The significance attaching to the nature of the property in question can be gauged by the fact that assignments in equity, if voluntary, are only effective if limited to existing rights and interests (
Tailby
v.
Official Receiver
(1888) 13 A.C. 523
and
In
Re McArdle Decd.
(1951) 1 Ch. 669
as followed by
Menzies
J. in
Norman v. F.C. of T.
(1963-64) 109 C.L.R. 9 at p. 21). Thus the voluntary assignments in
Norman's case
were ineffective both in law and in equity in that the subject matter thereof was held (by a majority in respect of interest on loan moneys) to comprise future property, i.e. a mere expectancy, whereas the voluntary assignment in
Shepherd
v.
F.C. of T.
(1964-65) 113 C.L.R. 385
was effective in that what was assigned was an existing right. By way of contrast the subject matter under consideration in
Olsson
v.
Dyson
(1969-70) 120 C.L.R. 365
was an existing right, a legal chose in action and thus capable of assignment at law but not so assigned. It followed that being voluntary the purported disposition was not effective either in law or in equity. In law it was not effective because there was no compliance with the Statute, and it was not enforceable in equity because there is no equity to perfect an imperfect gift.

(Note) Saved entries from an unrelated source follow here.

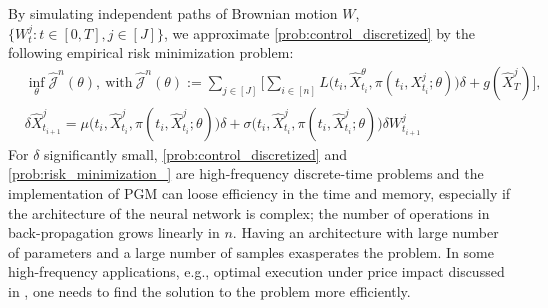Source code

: \documentclass{article}
\numberwithin{equation}{section}
\begin{document}
By simulating independent paths of Brownian motion  $W$, $\{W_t^j:t\in[0,T], j\in[J]\}$, we approximate \eqref{prob:control_discretized} by the following empirical risk  minimization problem:
\begin{equation}\label{prob:risk_minimization_}
        \begin{split}
        & \inf_\theta\hat{\mathcal{J}}^n(\theta),~\textrm{with}~\hat{\mathcal{J}}^n(\theta):=\sum_{j\in[J]}\bigg[\sum_{i\in[n]}L\big(t_i,\hat X^{\theta}_{t_i}, \pi({t_i},X^{j}_{t_i};\theta) \big) \delta + g(\hat{X}_T^j)\bigg],\\
        &\delta \hat{X}^j_{t_{i+1}}=\mu\big(t_i,\hat{X}_{t_i}^j,\pi(t_i,\hat{X}_{t_i}^j;\theta)\big)\delta +\sigma\big(t_i,\hat{X}_{t_i}^j, \pi(t_i,\hat{X}_{t_i}^j;\theta)\big) \delta W^j_{t_{i+1}}
        \end{split}
\end{equation}
For $\delta$ significantly small,  \eqref{prob:control_discretized} and \eqref{prob:risk_minimization_} are  high-frequency discrete-time problems and the implementation of PGM can loose efficiency in the time and memory, especially if the architecture of the neural network is complex; the number of operations in back-propagation grows linearly in $n$. Having an architecture with large number of parameters and a large number of samples exasperates the problem. In some high-frequency applications, e.g., optimal execution under price impact discussed in \citet{KW2023book}, one needs to find the solution to the problem more efficiently.
\end{document}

Turning to the deed here under consideration and bearing in mind criteria which have in other cases been crucial, one's first impression is that the taxpayer's case is in equity arguably as strong as it could be. He has, by way of immediate transfer (and not by way of agreement to transfer), purported to assign for valuable consideration (and not by way of gift or deed alone), an existing proprietary interest (and not a mere expectancy of future property) which proprietary interest is not capable of assignment in law (being part only of a chose in action).
At the time he entered into the deed the taxpayer had, as abovementioned, a 13 percent interest in the partnership business, which interest carried with it the right to 13 percent of the profits of the firm. These profits were composite earnings produced by the exertions of the partners and their employees, whether professionally qualified, articled clerks or otherwise, using the assets, including the goodwill, of the firm's business. It is common ground that there was no formal partnership agreement but that the partners signed certain heads of agreement which are of little relevance to the questions here in issue.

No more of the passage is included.